PROBLEM DESCRIPTION: Your copy should match the records below exactly, except for the pictures.

(Saved data entries)
▬▬▬▬▬▬▬▬▬▬
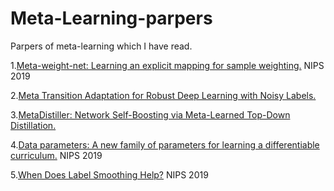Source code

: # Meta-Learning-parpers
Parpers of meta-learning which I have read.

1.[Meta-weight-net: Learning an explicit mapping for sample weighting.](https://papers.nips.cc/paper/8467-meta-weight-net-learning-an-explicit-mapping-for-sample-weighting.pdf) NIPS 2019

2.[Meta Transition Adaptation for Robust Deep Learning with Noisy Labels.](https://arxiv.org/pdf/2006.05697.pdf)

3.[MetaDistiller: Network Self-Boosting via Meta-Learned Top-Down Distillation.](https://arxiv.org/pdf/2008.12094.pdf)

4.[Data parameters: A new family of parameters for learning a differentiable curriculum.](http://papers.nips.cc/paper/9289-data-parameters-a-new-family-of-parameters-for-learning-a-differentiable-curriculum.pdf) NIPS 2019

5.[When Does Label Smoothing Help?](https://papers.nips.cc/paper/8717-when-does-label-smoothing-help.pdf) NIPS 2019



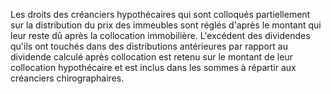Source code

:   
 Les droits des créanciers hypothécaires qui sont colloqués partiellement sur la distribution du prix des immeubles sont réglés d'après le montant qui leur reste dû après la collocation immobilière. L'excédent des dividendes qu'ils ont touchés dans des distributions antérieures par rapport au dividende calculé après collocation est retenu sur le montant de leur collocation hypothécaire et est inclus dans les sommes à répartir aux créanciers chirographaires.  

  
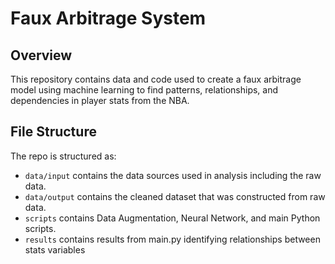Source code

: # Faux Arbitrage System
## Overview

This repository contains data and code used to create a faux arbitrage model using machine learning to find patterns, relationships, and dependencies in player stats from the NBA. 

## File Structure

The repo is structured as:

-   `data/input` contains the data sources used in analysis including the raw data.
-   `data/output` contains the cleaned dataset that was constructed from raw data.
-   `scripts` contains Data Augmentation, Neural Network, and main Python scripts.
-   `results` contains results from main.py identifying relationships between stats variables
▬▬▬▬▬▬▬▬▬▬
ANSWER BOX:
Source code

: # Meta-Learning-parpers
Parpers of meta-learning which I have read.

1.[Meta-weight-net: Learning an explicit mapping for sample weighting.](https://papers.nips.cc/paper/8467-meta-weight-net-learning-an-explicit-mapping-for-sample-weighting.pdf) NIPS 2019

2.[Meta Transition Adaptation for Robust Deep Learning with Noisy Labels.](https://arxiv.org/pdf/2006.05697.pdf)

3.[MetaDistiller: Network Self-Boosting via Meta-Learned Top-Down Distillation.](https://arxiv.org/pdf/2008.12094.pdf)

4.[Data parameters: A new family of parameters for learning a differentiable curriculum.](http://papers.nips.cc/paper/9289-data-parameters-a-new-family-of-parameters-for-learning-a-differentiable-curriculum.pdf) NIPS 2019

5.[When Does Label Smoothing Help?](https://papers.nips.cc/paper/8717-when-does-label-smoothing-help.pdf) NIPS 2019



Source code

:   
 Les droits des créanciers hypothécaires qui sont colloqués partiellement sur la distribution du prix des immeubles sont réglés d'après le montant qui leur reste dû après la collocation immobilière. L'excédent des dividendes qu'ils ont touchés dans des distributions antérieures par rapport au dividende calculé après collocation est retenu sur le montant de leur collocation hypothécaire et est inclus dans les sommes à répartir aux créanciers chirographaires.  

  
Source code

: # Faux Arbitrage System
## Overview

This repository contains data and code used to create a faux arbitrage model using machine learning to find patterns, relationships, and dependencies in player stats from the NBA. 

## File Structure

The repo is structured as:

-   `data/input` contains the data sources used in analysis including the raw data.
-   `data/output` contains the cleaned dataset that was constructed from raw data.
-   `scripts` contains Data Augmentation, Neural Network, and main Python scripts.
-   `results` contains results from main.py identifying relationships between stats variables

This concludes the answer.